Editor’s note: This post is part of the Texas Lawyers’ Assistance Program’s Stories of Recovery series. TLAP offers confidential assistance for lawyers, law students, and judges with substance abuse or mental health issues. Call TLAP at (800) 343-8527 and find more information at tlaphelps.org.

I was raised by hardworking and loving parents in a large Mexican-American family. My parents provided for eight children the best they could, including sending us to private Catholic elementary and high schools. I took advantage of the educational opportunities, studied hard, and exceled academically. By age 25 I had undergraduate and law degrees from prestigious universities, and I was working as an associate at a major national law firm. At age 25, I was also drinking alcoholically.

I began drinking in my late teens because it was fun. In college and law school, drinking was not only a social pastime; it also helped assuage feelings of social awkwardness and inadequacy. Being an ethnic minority and a young, closeted gay man heightened my feelings of being apart, particularly in the mainstream academic and professional communities I inhabited.

Alcohol also appeared to relieve, at least temporarily, the stress, pressures, and worries associated with working as a lawyer. Although all of these social and environmental factors may have influenced my drinking patterns, I believe I was physiologically predisposed to alcohol addiction. Uncles, great uncles, and cousins had also been afflicted.

A prominent symptom of alcoholism for me was drinking to the point of blacking out, something I began experiencing shortly after first beginning to drink alcohol. I drank on weekends, and when I did drink I could never predict the blackouts. These blackouts caused many harrowing experiences.

One such experience occurred while studying and living in Europe during my junior year in college. I had travelled to Munich, Germany one weekend, attended Oktoberfest, drank to the point of blacking out, and woke up, dejected, in the Munich train station on a Sunday morning. Suffice it to say that alcoholism and blackouts brutalized my body, mind, and spirit for years before I hit bottom and recovered. Somehow, someway, I escaped some of the direst consequences of alcoholism, and I also succeeded in school and at work.

At age 31 when I first attended a recovery step meeting, I found it challenging to identify with being alcoholic. I was then a hardworking public defender representing indigent individuals, many of whom were alcoholics, addicts, or affected by serious and tragic events due to alcoholism and addiction. The ingrained and main image I had of an alcoholic was that of a homeless person with a grocery cart, living under a bridge, wearing soiled and tattered clothing.

I, on the other hand, was a well-educated, smart, and accomplished young lawyer. I had never been arrested, fortunately not even for DWI. I was gainfully employed by a prestigious public agency. Etcetera, etcetera. I did not fit the stereotypical image of an alcoholic.

Another challenge was the shame and guilt I felt about my alcoholism. I thought I was stricken with alcoholism due to my bad behavior—chronic excessive drinking—and because morally I was a bad person. I hated and condemned myself for this.

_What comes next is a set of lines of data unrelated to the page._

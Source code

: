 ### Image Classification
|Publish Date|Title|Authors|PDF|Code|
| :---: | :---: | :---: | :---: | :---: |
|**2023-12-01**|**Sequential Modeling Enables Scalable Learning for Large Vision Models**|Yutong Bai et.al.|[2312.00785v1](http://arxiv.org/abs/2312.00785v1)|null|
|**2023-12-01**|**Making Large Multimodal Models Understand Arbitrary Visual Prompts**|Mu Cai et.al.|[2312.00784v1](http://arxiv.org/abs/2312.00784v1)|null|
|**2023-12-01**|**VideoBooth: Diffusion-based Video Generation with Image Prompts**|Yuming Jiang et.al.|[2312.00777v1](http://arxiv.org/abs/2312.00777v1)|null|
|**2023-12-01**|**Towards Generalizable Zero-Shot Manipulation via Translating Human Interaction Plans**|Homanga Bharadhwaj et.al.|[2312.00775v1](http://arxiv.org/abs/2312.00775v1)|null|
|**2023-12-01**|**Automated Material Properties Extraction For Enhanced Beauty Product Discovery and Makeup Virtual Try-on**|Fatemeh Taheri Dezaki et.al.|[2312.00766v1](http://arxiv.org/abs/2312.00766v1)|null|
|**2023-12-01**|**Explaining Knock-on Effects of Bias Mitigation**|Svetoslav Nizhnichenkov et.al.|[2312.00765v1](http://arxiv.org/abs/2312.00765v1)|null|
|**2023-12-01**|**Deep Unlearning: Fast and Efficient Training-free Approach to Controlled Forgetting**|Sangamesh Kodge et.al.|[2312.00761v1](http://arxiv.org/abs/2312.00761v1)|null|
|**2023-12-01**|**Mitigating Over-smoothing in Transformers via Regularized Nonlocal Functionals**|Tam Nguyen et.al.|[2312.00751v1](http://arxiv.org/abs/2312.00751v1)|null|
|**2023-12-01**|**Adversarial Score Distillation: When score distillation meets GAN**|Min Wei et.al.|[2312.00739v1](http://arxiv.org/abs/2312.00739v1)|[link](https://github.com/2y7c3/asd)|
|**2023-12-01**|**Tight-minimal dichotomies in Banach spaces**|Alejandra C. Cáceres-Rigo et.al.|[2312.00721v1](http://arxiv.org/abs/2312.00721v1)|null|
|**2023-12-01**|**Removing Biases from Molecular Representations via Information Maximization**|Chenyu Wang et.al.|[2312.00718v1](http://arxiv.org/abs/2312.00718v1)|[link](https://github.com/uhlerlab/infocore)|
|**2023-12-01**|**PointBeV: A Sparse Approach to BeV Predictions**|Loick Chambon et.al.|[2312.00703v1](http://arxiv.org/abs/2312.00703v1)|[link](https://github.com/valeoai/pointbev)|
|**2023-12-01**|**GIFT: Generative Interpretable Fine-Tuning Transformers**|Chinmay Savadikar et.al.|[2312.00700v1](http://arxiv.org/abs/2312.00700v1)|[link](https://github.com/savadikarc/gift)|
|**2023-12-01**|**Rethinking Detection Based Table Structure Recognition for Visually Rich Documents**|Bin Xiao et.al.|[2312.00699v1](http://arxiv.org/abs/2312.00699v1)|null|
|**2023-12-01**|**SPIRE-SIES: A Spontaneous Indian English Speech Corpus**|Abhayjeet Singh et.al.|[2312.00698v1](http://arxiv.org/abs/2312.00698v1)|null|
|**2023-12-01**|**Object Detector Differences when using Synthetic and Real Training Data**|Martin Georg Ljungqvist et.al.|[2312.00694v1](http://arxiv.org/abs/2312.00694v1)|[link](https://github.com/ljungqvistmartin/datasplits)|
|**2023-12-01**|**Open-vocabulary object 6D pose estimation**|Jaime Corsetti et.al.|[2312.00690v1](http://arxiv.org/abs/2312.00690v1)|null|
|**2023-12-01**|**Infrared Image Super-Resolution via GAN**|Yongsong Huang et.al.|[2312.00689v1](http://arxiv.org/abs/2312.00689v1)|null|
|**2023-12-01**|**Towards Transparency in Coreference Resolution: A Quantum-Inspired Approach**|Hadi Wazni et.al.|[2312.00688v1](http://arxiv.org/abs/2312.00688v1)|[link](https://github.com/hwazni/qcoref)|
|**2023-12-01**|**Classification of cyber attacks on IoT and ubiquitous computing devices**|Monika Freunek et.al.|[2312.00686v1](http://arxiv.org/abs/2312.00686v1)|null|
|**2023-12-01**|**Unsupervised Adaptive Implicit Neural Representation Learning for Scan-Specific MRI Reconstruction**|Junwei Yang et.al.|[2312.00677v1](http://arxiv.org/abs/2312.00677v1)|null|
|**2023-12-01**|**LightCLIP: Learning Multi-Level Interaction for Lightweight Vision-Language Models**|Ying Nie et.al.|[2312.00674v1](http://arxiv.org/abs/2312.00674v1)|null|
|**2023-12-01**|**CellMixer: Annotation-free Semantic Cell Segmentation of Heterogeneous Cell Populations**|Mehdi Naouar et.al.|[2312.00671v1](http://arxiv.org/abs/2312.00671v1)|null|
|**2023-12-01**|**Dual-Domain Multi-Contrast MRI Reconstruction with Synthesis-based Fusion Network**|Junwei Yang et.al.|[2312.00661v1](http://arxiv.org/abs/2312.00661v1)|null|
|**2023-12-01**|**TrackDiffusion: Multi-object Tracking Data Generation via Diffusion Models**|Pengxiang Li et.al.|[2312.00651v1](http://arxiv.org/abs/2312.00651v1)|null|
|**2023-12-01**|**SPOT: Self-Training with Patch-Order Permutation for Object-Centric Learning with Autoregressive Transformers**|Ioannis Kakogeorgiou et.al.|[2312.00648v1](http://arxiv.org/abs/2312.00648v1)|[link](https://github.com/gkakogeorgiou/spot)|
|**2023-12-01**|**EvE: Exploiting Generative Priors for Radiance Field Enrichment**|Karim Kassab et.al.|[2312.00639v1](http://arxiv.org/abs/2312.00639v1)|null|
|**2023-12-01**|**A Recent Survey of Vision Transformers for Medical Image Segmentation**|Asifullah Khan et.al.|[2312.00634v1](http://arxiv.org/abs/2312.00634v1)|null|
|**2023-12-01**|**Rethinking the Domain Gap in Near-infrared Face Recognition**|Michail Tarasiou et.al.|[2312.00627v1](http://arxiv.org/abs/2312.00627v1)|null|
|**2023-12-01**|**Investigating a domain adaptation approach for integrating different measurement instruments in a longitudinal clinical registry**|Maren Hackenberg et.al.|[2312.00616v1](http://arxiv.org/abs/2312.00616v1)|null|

I finally hit bottom at age 33. I blacked out for the last time one early December Friday night. I was very depressed and fearful, and felt my world was coming to an end, but I must have had a glimmer of hope. I understood, in my heart, that if I continued to drink I would die an untimely and tragic death. I became open minded, willing and ready for recovery. Yes, I, a well-educated, smart, and accomplished lawyer, was powerless over alcohol.

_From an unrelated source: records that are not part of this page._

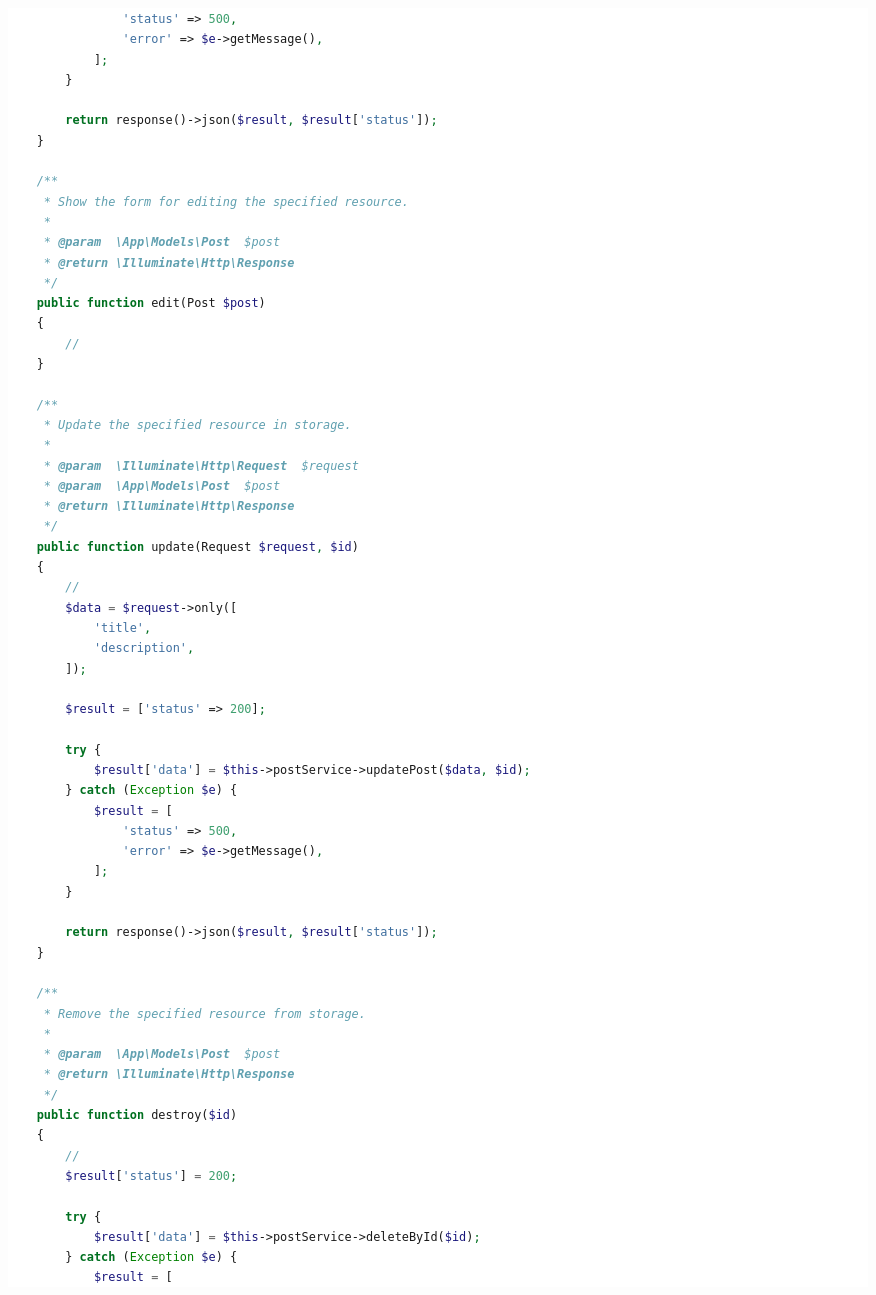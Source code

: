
 ```php
                'status' => 500,
                'error' => $e->getMessage(),
            ];
        }

        return response()->json($result, $result['status']);
    }

    /**
     * Show the form for editing the specified resource.
     *
     * @param  \App\Models\Post  $post
     * @return \Illuminate\Http\Response
     */
    public function edit(Post $post)
    {
        //
    }

    /**
     * Update the specified resource in storage.
     *
     * @param  \Illuminate\Http\Request  $request
     * @param  \App\Models\Post  $post
     * @return \Illuminate\Http\Response
     */
    public function update(Request $request, $id)
    {
        //
        $data = $request->only([
            'title',
            'description',
        ]);

        $result = ['status' => 200];

        try {
            $result['data'] = $this->postService->updatePost($data, $id);
        } catch (Exception $e) {
            $result = [
                'status' => 500,
                'error' => $e->getMessage(),
            ];
        }

        return response()->json($result, $result['status']);
    }

    /**
     * Remove the specified resource from storage.
     *
     * @param  \App\Models\Post  $post
     * @return \Illuminate\Http\Response
     */
    public function destroy($id)
    {
        //
        $result['status'] = 200;

        try {
            $result['data'] = $this->postService->deleteById($id);
        } catch (Exception $e) {
            $result = [
```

Slowly, I overcame feelings of guilt or shame about having alcoholism. Nor do I now condemn myself for it. Alcoholism, having the disease itself, is not a moral failing. I am and have always been a very good person.

I have met good people from all walks of life, of diverse races, ethnicities, and religions, educated and not, rich and poor, gay and straight, who are recovering alcoholics. Alcoholism is a disease that does not discriminate based on any of these factors, particularly not based on one’s education or profession.

Recovery and healing from alcoholism is also on an equal opportunity basis. I am grateful for this and for my recovery.